▸ **YOUR ASSIGNMENT**:
Each line below must be set down exactly; omit any image you find.

Pictures paired with source code:
== Segment start ==

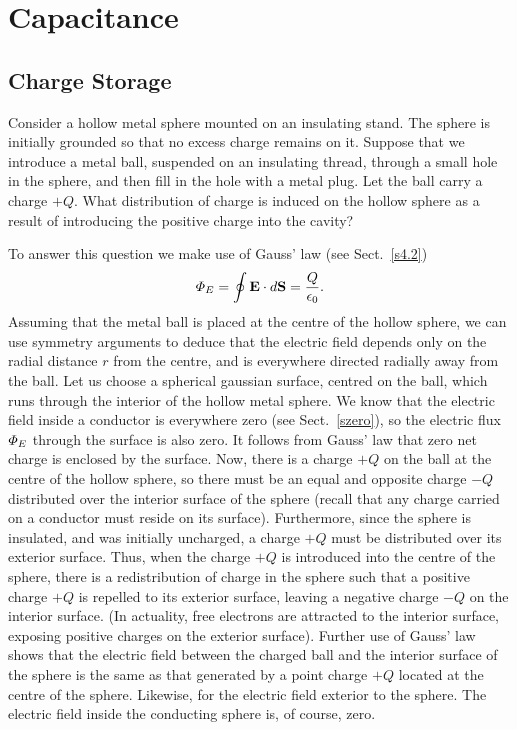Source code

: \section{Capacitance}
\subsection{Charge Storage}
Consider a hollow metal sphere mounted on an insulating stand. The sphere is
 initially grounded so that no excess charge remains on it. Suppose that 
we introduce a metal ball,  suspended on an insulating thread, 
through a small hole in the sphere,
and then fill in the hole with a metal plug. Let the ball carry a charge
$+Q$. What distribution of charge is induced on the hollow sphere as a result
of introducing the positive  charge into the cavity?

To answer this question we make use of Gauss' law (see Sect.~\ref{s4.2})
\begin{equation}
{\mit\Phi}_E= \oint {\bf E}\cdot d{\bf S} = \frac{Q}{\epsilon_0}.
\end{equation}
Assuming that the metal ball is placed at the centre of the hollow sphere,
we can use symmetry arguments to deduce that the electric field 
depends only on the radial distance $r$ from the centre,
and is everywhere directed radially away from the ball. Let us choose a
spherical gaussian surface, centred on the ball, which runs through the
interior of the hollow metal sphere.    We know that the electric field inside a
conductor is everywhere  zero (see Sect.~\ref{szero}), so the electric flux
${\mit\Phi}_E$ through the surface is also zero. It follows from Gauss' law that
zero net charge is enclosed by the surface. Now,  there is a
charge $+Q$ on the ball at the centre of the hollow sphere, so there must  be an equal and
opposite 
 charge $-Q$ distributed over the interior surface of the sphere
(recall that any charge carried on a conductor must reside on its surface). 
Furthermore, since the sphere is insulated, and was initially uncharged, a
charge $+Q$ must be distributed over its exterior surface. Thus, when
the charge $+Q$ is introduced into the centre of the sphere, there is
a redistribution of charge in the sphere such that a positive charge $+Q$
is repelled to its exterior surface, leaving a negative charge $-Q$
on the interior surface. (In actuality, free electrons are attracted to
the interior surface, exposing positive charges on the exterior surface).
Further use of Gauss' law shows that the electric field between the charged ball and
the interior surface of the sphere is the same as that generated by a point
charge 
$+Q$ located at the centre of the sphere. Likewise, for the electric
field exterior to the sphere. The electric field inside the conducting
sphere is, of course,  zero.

== Segment end ==

▸ **PROBLEM SOLUTION**:
Source code

: \section{Capacitance}
\subsection{Charge Storage}
Consider a hollow metal sphere mounted on an insulating stand. The sphere is
 initially grounded so that no excess charge remains on it. Suppose that 
we introduce a metal ball,  suspended on an insulating thread, 
through a small hole in the sphere,
and then fill in the hole with a metal plug. Let the ball carry a charge
$+Q$. What distribution of charge is induced on the hollow sphere as a result
of introducing the positive  charge into the cavity?

To answer this question we make use of Gauss' law (see Sect.~\ref{s4.2})
\begin{equation}
{\mit\Phi}_E= \oint {\bf E}\cdot d{\bf S} = \frac{Q}{\epsilon_0}.
\end{equation}
Assuming that the metal ball is placed at the centre of the hollow sphere,
we can use symmetry arguments to deduce that the electric field 
depends only on the radial distance $r$ from the centre,
and is everywhere directed radially away from the ball. Let us choose a
spherical gaussian surface, centred on the ball, which runs through the
interior of the hollow metal sphere.    We know that the electric field inside a
conductor is everywhere  zero (see Sect.~\ref{szero}), so the electric flux
${\mit\Phi}_E$ through the surface is also zero. It follows from Gauss' law that
zero net charge is enclosed by the surface. Now,  there is a
charge $+Q$ on the ball at the centre of the hollow sphere, so there must  be an equal and
opposite 
 charge $-Q$ distributed over the interior surface of the sphere
(recall that any charge carried on a conductor must reside on its surface). 
Furthermore, since the sphere is insulated, and was initially uncharged, a
charge $+Q$ must be distributed over its exterior surface. Thus, when
the charge $+Q$ is introduced into the centre of the sphere, there is
a redistribution of charge in the sphere such that a positive charge $+Q$
is repelled to its exterior surface, leaving a negative charge $-Q$
on the interior surface. (In actuality, free electrons are attracted to
the interior surface, exposing positive charges on the exterior surface).
Further use of Gauss' law shows that the electric field between the charged ball and
the interior surface of the sphere is the same as that generated by a point
charge 
$+Q$ located at the centre of the sphere. Likewise, for the electric
field exterior to the sphere. The electric field inside the conducting
sphere is, of course,  zero.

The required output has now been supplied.